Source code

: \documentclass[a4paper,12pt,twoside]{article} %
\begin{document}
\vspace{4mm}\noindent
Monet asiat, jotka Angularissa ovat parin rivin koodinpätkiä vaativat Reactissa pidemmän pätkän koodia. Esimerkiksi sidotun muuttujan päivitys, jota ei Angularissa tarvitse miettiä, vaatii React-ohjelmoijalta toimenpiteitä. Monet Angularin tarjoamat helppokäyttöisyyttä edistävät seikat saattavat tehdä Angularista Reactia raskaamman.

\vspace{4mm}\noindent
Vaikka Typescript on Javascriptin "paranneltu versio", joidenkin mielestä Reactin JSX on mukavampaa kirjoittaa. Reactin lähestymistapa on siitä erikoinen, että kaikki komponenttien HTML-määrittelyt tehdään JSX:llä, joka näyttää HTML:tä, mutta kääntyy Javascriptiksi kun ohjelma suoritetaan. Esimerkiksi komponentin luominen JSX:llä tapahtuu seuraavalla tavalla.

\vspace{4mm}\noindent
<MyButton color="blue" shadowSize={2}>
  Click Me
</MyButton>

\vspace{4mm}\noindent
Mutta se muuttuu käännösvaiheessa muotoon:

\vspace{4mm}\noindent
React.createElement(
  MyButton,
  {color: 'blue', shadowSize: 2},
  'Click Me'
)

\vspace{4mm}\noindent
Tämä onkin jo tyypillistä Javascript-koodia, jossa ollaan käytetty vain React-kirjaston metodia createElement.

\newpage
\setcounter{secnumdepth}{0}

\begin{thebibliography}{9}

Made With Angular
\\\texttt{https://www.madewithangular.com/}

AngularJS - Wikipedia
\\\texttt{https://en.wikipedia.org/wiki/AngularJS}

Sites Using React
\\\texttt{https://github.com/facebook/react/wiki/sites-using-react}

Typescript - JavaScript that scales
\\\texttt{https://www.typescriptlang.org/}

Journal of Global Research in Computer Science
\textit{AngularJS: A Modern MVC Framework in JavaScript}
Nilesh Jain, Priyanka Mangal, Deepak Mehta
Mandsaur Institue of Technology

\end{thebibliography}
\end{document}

+++

Reproduce the entries above exactly.

* [Answer to this exercise]
Source code

: \documentclass[a4paper,12pt,twoside]{article} %
\begin{document}
\vspace{4mm}\noindent
Monet asiat, jotka Angularissa ovat parin rivin koodinpätkiä vaativat Reactissa pidemmän pätkän koodia. Esimerkiksi sidotun muuttujan päivitys, jota ei Angularissa tarvitse miettiä, vaatii React-ohjelmoijalta toimenpiteitä. Monet Angularin tarjoamat helppokäyttöisyyttä edistävät seikat saattavat tehdä Angularista Reactia raskaamman.

\vspace{4mm}\noindent
Vaikka Typescript on Javascriptin "paranneltu versio", joidenkin mielestä Reactin JSX on mukavampaa kirjoittaa. Reactin lähestymistapa on siitä erikoinen, että kaikki komponenttien HTML-määrittelyt tehdään JSX:llä, joka näyttää HTML:tä, mutta kääntyy Javascriptiksi kun ohjelma suoritetaan. Esimerkiksi komponentin luominen JSX:llä tapahtuu seuraavalla tavalla.

\vspace{4mm}\noindent
<MyButton color="blue" shadowSize={2}>
  Click Me
</MyButton>

\vspace{4mm}\noindent
Mutta se muuttuu käännösvaiheessa muotoon:

\vspace{4mm}\noindent
React.createElement(
  MyButton,
  {color: 'blue', shadowSize: 2},
  'Click Me'
)

\vspace{4mm}\noindent
Tämä onkin jo tyypillistä Javascript-koodia, jossa ollaan käytetty vain React-kirjaston metodia createElement.

\newpage
\setcounter{secnumdepth}{0}

\begin{thebibliography}{9}

Made With Angular
\\\texttt{https://www.madewithangular.com/}

AngularJS - Wikipedia
\\\texttt{https://en.wikipedia.org/wiki/AngularJS}

Sites Using React
\\\texttt{https://github.com/facebook/react/wiki/sites-using-react}

Typescript - JavaScript that scales
\\\texttt{https://www.typescriptlang.org/}

Journal of Global Research in Computer Science
\textit{AngularJS: A Modern MVC Framework in JavaScript}
Nilesh Jain, Priyanka Mangal, Deepak Mehta
Mandsaur Institue of Technology

\end{thebibliography}
\end{document}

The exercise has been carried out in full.